- YOUR TASK -
Go through the data below. List every line that holds the word "https".

[Extracted records]

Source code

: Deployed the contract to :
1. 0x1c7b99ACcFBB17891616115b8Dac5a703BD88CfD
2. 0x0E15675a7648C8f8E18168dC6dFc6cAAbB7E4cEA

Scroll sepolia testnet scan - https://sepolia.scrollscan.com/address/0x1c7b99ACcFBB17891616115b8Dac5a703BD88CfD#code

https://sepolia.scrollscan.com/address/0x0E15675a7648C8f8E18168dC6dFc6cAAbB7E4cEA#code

- SOLUTION -
Scroll sepolia testnet scan - https://sepolia.scrollscan.com/address/0x1c7b99ACcFBB17891616115b8Dac5a703BD88CfD#code
https://sepolia.scrollscan.com/address/0x0E15675a7648C8f8E18168dC6dFc6cAAbB7E4cEA#code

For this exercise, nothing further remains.